Task directions:
No output is needed beyond the number of lines in the listing that contain the word "Gradescope".

Input data:
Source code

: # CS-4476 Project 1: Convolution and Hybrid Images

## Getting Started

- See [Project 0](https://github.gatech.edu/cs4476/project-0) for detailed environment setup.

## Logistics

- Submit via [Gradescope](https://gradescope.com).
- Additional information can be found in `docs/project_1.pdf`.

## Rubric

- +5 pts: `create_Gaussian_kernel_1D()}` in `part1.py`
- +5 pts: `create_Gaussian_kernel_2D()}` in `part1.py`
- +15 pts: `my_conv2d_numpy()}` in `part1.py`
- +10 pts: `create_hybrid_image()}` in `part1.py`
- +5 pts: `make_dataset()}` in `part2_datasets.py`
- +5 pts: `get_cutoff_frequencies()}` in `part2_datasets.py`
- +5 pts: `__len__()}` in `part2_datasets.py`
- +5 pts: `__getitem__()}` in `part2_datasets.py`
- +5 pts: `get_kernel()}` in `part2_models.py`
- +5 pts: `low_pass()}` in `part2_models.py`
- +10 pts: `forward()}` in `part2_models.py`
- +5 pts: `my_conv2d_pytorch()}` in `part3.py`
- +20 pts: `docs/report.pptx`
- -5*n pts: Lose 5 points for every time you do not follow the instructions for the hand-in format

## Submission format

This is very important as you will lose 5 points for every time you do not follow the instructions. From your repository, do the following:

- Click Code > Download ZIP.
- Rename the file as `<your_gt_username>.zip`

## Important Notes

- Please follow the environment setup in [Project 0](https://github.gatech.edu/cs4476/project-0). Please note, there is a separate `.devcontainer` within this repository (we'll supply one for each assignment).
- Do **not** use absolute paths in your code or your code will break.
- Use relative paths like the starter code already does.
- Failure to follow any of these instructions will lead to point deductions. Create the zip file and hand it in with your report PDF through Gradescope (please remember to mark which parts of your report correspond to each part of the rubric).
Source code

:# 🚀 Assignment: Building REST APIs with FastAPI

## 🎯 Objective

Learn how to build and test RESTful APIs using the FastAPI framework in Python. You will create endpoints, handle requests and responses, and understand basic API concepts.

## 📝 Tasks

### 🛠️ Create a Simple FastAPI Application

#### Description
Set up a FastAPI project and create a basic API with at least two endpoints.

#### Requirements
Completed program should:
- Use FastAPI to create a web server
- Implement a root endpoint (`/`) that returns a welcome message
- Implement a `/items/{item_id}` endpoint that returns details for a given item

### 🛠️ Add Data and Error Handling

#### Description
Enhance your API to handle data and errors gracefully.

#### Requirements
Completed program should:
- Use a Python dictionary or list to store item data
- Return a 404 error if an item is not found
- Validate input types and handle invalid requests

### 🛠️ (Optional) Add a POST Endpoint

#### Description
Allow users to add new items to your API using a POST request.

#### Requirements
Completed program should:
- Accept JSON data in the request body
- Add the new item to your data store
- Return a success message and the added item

Task output:
2